>>>>>

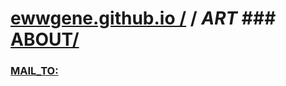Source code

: # [ewwgene.github.io /](https://ewwgene.github.io/) / _ART_ ### [ABOUT/](https://ewwgene.github.io/)
 ### [MAIL_TO:](mailto:r0cam@me.com) 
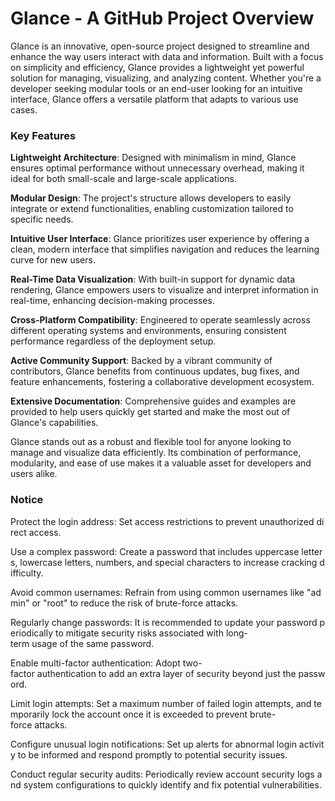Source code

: # Glance - A GitHub Project Overview

Glance is an innovative, open-source project designed to streamline and enhance the way users interact with data and information. Built with a focus on simplicity and efficiency, Glance provides a lightweight yet powerful solution for managing, visualizing, and analyzing content. Whether you're a developer seeking modular tools or an end-user looking for an intuitive interface, Glance offers a versatile platform that adapts to various use cases.

### Key Features

**Lightweight Architecture**: Designed with minimalism in mind, Glance ensures optimal performance without unnecessary overhead, making it ideal for both small-scale and large-scale applications.
  
**Modular Design**: The project's structure allows developers to easily integrate or extend functionalities, enabling customization tailored to specific needs.

**Intuitive User Interface**: Glance prioritizes user experience by offering a clean, modern interface that simplifies navigation and reduces the learning curve for new users.

**Real-Time Data Visualization**: With built-in support for dynamic data rendering, Glance empowers users to visualize and interpret information in real-time, enhancing decision-making processes.

**Cross-Platform Compatibility**: Engineered to operate seamlessly across different operating systems and environments, ensuring consistent performance regardless of the deployment setup.

**Active Community Support**: Backed by a vibrant community of contributors, Glance benefits from continuous updates, bug fixes, and feature enhancements, fostering a collaborative development ecosystem.

**Extensive Documentation**: Comprehensive guides and examples are provided to help users quickly get started and make the most out of Glance's capabilities.

Glance stands out as a robust and flexible tool for anyone looking to manage and visualize data efficiently. Its combination of performance, modularity, and ease of use makes it a valuable asset for developers and users alike.

### Notice

Protect the login address: Set access restrictions to prevent unauthorized direct access.
    
Use a complex password: Create a password that includes uppercase letters, lowercase letters, numbers, and special characters to increase cracking difficulty.
    
Avoid common usernames: Refrain from using common usernames like "admin" or "root" to reduce the risk of brute-force attacks.
    
Regularly change passwords: It is recommended to update your password periodically to mitigate security risks associated with long-term usage of the same password.
    
Enable multi-factor authentication: Adopt two-factor authentication to add an extra layer of security beyond just the password.
    
Limit login attempts: Set a maximum number of failed login attempts, and temporarily lock the account once it is exceeded to prevent brute-force attacks.
    
Configure unusual login notifications: Set up alerts for abnormal login activity to be informed and respond promptly to potential security issues.
    
Conduct regular security audits: Periodically review account security logs and system configurations to quickly identify and fix potential vulnerabilities.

<<<<<

*YOUR GOAL*.
From the first line to the last, copy the records above exactly and drop any pictures.

*FINAL ANSWER*.
Source code

: # [ewwgene.github.io /](https://ewwgene.github.io/) / _ART_ ### [ABOUT/](https://ewwgene.github.io/)
 ### [MAIL_TO:](mailto:r0cam@me.com) 
Source code

: # Glance - A GitHub Project Overview

Glance is an innovative, open-source project designed to streamline and enhance the way users interact with data and information. Built with a focus on simplicity and efficiency, Glance provides a lightweight yet powerful solution for managing, visualizing, and analyzing content. Whether you're a developer seeking modular tools or an end-user looking for an intuitive interface, Glance offers a versatile platform that adapts to various use cases.

### Key Features

**Lightweight Architecture**: Designed with minimalism in mind, Glance ensures optimal performance without unnecessary overhead, making it ideal for both small-scale and large-scale applications.
  
**Modular Design**: The project's structure allows developers to easily integrate or extend functionalities, enabling customization tailored to specific needs.

**Intuitive User Interface**: Glance prioritizes user experience by offering a clean, modern interface that simplifies navigation and reduces the learning curve for new users.

**Real-Time Data Visualization**: With built-in support for dynamic data rendering, Glance empowers users to visualize and interpret information in real-time, enhancing decision-making processes.

**Cross-Platform Compatibility**: Engineered to operate seamlessly across different operating systems and environments, ensuring consistent performance regardless of the deployment setup.

**Active Community Support**: Backed by a vibrant community of contributors, Glance benefits from continuous updates, bug fixes, and feature enhancements, fostering a collaborative development ecosystem.

**Extensive Documentation**: Comprehensive guides and examples are provided to help users quickly get started and make the most out of Glance's capabilities.

Glance stands out as a robust and flexible tool for anyone looking to manage and visualize data efficiently. Its combination of performance, modularity, and ease of use makes it a valuable asset for developers and users alike.

### Notice

Protect the login address: Set access restrictions to prevent unauthorized direct access.
    
Use a complex password: Create a password that includes uppercase letters, lowercase letters, numbers, and special characters to increase cracking difficulty.
    
Avoid common usernames: Refrain from using common usernames like "admin" or "root" to reduce the risk of brute-force attacks.
    
Regularly change passwords: It is recommended to update your password periodically to mitigate security risks associated with long-term usage of the same password.
    
Enable multi-factor authentication: Adopt two-factor authentication to add an extra layer of security beyond just the password.
    
Limit login attempts: Set a maximum number of failed login attempts, and temporarily lock the account once it is exceeded to prevent brute-force attacks.
    
Configure unusual login notifications: Set up alerts for abnormal login activity to be informed and respond promptly to potential security issues.
    
Conduct regular security audits: Periodically review account security logs and system configurations to quickly identify and fix potential vulnerabilities.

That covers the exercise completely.